I am proud to announce that the All-Party Parliamentary Group on Drones (which I Chair) successfully launched our Inquiry Report, ‘The UK’s use of armed drones: Working with partners’ at a high level event in Parliament on Tuesday 17 July, 2018.

The launch was moderated by Professor Michael Clarke, former director of the Royal United Services Institute, and Chair of the Inquiry, with Professor Dapo Akande, Co-Director of the Oxford Institute for Ethics, Law and Armed Conflict (ELAC), acting as legal advisor.

Please find the full report here, and my article outlining the importance of the report on PoliticsHome, here.

The report and its recommendations were discussed by Dr. Agnès Callamard (UN Special Rapporteur on Extrajudicial, Summary or Arbitrary Executions), Dr. William Boothby (former Deputy Director Legal Services, UK Royal Air Force), and Iona Craig (Investigative journalist and spokesperson for the Yemen Data Project).
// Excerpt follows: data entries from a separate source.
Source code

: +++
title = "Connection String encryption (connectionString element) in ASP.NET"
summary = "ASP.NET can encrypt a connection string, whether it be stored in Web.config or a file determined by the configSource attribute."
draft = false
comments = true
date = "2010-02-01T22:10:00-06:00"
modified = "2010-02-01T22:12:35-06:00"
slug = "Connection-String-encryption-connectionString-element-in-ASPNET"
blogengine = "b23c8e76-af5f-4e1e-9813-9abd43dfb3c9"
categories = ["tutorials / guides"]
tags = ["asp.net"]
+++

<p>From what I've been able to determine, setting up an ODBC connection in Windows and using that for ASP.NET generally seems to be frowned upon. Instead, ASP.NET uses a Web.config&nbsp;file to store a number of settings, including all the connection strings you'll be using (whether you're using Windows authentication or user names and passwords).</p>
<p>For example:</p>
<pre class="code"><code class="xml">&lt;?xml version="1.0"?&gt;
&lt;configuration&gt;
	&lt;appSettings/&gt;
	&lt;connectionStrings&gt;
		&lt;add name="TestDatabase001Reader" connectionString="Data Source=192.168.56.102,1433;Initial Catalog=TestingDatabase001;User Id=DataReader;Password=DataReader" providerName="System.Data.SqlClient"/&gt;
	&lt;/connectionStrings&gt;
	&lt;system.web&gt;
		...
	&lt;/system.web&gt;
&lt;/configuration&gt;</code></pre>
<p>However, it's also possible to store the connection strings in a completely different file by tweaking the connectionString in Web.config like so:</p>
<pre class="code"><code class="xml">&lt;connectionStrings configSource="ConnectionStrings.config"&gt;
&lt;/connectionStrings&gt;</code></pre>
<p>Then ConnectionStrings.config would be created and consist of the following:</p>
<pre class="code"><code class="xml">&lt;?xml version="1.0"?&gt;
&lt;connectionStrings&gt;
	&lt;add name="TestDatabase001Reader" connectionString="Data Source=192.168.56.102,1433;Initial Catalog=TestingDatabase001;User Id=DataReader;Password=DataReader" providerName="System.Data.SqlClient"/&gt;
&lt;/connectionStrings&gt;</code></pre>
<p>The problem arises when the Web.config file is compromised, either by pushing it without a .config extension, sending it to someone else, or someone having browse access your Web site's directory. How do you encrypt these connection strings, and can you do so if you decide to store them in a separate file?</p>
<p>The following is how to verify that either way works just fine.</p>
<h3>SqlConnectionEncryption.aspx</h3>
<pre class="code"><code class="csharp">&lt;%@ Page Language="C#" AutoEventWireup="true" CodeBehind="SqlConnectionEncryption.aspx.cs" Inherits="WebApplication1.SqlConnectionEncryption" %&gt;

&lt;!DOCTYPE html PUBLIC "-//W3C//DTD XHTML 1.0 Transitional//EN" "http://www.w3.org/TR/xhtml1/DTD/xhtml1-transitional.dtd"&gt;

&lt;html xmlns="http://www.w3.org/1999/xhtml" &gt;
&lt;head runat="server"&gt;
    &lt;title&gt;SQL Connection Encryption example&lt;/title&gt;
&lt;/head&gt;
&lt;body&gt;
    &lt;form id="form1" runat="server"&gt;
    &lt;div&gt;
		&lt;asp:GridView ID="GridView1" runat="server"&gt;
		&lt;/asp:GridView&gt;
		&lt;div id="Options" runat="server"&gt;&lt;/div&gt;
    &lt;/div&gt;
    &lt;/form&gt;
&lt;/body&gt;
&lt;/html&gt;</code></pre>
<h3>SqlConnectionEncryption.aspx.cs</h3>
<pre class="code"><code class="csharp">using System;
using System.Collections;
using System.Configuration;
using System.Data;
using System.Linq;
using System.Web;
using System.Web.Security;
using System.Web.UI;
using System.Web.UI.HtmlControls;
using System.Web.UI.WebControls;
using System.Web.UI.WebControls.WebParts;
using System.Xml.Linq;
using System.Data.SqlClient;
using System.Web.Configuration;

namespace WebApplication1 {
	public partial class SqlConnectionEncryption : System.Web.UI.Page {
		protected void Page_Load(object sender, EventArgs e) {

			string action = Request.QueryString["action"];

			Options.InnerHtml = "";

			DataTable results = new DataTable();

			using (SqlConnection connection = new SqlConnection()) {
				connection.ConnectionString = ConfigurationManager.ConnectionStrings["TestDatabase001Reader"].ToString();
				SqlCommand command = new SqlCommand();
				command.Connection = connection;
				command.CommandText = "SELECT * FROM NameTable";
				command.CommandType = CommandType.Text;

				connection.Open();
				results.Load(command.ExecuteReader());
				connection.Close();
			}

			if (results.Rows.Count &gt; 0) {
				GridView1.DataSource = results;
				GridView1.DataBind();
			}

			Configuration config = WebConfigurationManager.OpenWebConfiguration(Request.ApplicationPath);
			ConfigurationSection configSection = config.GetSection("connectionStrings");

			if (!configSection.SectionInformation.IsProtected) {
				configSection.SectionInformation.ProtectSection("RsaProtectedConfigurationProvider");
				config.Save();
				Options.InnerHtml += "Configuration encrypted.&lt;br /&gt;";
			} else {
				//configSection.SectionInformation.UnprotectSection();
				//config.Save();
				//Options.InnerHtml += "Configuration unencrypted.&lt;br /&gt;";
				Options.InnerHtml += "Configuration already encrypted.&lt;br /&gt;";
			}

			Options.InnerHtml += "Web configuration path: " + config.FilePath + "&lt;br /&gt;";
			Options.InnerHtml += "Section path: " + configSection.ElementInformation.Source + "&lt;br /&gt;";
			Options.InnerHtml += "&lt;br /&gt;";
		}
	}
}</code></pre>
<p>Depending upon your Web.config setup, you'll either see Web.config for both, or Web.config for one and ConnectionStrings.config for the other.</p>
Dr. Callamard issued an urgent warning that we are witnessing the erosion of the frameworks limiting the use of force and protecting civilians that had been built up after World War Two. Ongoing legal debates are now influencing the meaning and shape of warfare in the 21st century – with particular focus on where the battlefield starts; and where it ends.

Dr. Callamard argued that parliamentary oversight is crucial: “every time Parliament is forced to abdicate its responsibility, every time a court defers to government on the basis of national security without attempting to address the basis – we justify actions that are feeding extremely dangerous behaviours elsewhere in the world.”

Iona Craig agreed that the report was very timely: “There is growing evidence of surveillance drones and armed drones being used Yemen right now. If the US is so involved here in target acquisition, that begs the questions as to how involved the UK are.”

She commended the report for raising crucial questions about the precedents being set, explaining that the impacts of these are being borne out on the ground in Yemen. One of the impacts of this form of warfare is that there is a distinct lack of due process: “the UK government does not see itself as party to this conflict – but the people on the ground in Yemen do”… “I’ve met families of drone strike victims in Yemen who are still looking for justice – there is no due process. If their only recourse is to go to the courts in US or UK – that brings in UK personnel.”

Dr. Boothby outlined the legal frameworks at play when aiding and assisting partners, and how the UK and its personnel may be at legal risk. With this in mind, Dr. Boothby emphasised that the UK “must do all we can not to aid or assist violations”.

We noted concerns amongst Parliamentarians in the room about the lack of appropriate oversight on the UK’s military partnerships.

We hope that our report – and its recommendations – will serve to start a constructive discussion about how best to address these concerns over the new parliamentary session.